AIM OF THE TASK:
Only a number is wanted here. Tally the lines of the data that contain "BBTS".

------------------------------------------------------------

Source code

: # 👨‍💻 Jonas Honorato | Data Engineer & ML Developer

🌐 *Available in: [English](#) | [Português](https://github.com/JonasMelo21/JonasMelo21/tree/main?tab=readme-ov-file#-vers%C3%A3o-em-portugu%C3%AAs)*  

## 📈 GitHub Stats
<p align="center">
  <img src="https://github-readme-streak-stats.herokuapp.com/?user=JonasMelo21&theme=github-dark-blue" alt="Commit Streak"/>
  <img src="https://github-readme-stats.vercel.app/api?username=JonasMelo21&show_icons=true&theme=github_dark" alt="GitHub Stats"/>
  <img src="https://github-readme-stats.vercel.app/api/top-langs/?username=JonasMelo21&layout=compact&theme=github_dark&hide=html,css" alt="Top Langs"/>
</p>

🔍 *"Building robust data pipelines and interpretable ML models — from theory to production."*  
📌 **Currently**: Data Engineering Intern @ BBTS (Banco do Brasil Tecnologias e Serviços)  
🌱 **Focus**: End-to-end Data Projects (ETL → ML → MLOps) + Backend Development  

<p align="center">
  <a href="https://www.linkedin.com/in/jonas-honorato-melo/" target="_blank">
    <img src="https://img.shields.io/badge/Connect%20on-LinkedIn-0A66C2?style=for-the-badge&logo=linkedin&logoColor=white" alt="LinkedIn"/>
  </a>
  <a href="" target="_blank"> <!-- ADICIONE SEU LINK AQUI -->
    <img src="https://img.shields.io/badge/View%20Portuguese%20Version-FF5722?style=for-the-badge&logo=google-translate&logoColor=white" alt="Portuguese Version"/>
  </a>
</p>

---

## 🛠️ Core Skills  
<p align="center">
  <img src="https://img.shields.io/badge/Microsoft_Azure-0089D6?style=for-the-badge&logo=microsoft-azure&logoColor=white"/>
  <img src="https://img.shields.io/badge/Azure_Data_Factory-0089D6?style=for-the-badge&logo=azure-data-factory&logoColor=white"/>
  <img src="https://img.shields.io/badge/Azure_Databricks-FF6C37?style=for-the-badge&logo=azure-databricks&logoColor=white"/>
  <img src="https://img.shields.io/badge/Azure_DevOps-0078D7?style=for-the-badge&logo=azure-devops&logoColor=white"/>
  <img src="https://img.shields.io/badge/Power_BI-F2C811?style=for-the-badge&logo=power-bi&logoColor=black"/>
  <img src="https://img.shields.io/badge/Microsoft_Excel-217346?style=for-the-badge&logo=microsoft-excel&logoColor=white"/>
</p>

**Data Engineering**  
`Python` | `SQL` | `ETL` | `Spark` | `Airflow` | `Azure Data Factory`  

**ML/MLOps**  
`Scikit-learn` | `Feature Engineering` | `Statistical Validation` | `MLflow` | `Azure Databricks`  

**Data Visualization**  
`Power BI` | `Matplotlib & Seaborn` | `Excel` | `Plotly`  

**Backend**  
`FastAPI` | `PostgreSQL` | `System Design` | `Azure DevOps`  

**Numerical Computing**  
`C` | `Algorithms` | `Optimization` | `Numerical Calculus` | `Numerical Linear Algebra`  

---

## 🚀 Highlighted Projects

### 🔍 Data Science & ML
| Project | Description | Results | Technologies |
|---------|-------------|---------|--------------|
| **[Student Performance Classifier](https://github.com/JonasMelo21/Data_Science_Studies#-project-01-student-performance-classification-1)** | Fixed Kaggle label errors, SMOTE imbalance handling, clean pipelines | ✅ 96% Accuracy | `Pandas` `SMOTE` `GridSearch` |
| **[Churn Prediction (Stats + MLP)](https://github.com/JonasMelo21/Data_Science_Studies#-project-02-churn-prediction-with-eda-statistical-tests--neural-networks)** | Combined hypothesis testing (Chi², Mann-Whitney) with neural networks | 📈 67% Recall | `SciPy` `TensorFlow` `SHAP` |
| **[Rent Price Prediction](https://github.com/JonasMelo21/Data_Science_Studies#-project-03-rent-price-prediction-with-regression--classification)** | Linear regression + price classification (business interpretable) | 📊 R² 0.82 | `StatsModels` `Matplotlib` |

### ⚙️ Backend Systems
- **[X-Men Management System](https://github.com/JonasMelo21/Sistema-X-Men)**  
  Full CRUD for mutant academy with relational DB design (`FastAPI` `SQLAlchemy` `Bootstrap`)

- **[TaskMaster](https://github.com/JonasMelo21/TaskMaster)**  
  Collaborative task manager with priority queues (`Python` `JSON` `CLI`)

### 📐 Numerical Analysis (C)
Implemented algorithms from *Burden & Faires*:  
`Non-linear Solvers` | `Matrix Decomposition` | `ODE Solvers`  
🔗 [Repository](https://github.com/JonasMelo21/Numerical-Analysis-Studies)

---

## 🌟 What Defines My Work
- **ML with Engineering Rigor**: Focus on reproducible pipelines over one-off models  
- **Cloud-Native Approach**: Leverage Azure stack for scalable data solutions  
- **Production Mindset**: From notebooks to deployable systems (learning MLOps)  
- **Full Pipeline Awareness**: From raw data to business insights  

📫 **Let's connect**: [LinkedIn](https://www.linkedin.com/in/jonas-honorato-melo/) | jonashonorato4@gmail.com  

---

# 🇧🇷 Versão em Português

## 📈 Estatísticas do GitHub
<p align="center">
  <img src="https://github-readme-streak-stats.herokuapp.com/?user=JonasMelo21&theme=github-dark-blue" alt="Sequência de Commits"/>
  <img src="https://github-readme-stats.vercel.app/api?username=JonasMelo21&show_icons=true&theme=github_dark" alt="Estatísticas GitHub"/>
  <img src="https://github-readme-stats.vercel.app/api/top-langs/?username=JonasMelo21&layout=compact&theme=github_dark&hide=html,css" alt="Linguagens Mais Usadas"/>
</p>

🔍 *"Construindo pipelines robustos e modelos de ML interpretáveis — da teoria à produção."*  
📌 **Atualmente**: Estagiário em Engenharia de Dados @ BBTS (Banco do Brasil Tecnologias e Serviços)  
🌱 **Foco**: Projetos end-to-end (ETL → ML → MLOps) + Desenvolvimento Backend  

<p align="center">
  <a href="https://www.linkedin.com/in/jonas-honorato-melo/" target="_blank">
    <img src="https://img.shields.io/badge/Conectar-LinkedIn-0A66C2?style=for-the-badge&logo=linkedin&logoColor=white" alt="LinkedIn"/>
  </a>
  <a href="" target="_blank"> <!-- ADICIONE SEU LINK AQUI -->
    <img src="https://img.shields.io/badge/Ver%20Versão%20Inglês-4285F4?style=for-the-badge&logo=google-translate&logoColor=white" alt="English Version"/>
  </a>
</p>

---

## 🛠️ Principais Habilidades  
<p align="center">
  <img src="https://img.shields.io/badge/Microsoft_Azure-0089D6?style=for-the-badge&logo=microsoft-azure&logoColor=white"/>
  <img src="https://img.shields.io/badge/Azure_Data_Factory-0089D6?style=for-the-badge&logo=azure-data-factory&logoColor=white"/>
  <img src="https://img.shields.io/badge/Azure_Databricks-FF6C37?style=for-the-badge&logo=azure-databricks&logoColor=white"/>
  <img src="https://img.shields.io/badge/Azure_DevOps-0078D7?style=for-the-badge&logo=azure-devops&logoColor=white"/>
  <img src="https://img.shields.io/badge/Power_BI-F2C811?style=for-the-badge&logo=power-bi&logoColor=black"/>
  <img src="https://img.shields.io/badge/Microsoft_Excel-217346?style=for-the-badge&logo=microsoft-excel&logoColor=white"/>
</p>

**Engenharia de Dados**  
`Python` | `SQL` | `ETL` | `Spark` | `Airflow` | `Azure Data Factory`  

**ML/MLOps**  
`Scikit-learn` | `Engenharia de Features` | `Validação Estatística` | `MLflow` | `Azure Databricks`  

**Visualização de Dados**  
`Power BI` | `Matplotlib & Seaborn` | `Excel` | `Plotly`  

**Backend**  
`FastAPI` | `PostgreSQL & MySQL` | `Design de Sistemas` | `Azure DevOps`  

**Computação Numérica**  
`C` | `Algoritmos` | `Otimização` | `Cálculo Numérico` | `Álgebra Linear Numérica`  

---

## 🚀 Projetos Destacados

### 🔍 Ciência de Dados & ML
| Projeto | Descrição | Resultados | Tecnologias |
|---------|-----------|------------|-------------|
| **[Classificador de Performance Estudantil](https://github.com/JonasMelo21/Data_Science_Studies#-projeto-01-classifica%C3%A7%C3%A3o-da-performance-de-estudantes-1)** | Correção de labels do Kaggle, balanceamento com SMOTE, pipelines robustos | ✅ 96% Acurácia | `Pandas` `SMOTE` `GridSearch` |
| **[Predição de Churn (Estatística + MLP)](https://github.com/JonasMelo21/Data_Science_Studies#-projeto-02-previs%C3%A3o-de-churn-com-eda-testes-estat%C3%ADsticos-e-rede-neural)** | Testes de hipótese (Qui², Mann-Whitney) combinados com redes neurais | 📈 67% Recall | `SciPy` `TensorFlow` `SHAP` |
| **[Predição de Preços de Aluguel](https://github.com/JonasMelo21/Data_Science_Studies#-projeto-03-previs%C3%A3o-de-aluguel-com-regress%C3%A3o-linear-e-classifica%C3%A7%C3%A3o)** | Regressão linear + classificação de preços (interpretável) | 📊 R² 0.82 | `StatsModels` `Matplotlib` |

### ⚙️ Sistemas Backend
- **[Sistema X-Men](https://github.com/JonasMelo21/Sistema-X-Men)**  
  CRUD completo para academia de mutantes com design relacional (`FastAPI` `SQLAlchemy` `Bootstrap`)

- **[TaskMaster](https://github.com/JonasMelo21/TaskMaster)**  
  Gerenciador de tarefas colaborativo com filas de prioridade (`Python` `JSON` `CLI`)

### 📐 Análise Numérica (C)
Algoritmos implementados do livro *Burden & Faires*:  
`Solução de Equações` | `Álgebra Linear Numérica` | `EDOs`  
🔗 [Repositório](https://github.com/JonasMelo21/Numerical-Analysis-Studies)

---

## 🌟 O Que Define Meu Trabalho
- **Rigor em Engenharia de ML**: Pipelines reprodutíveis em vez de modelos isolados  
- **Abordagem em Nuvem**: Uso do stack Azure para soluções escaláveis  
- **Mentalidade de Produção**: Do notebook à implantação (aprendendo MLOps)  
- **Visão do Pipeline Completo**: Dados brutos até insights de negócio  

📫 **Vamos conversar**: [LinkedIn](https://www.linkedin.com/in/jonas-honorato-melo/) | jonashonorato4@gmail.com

------------------------------------------------------------

RESULT OF THIS EXERCISE:
2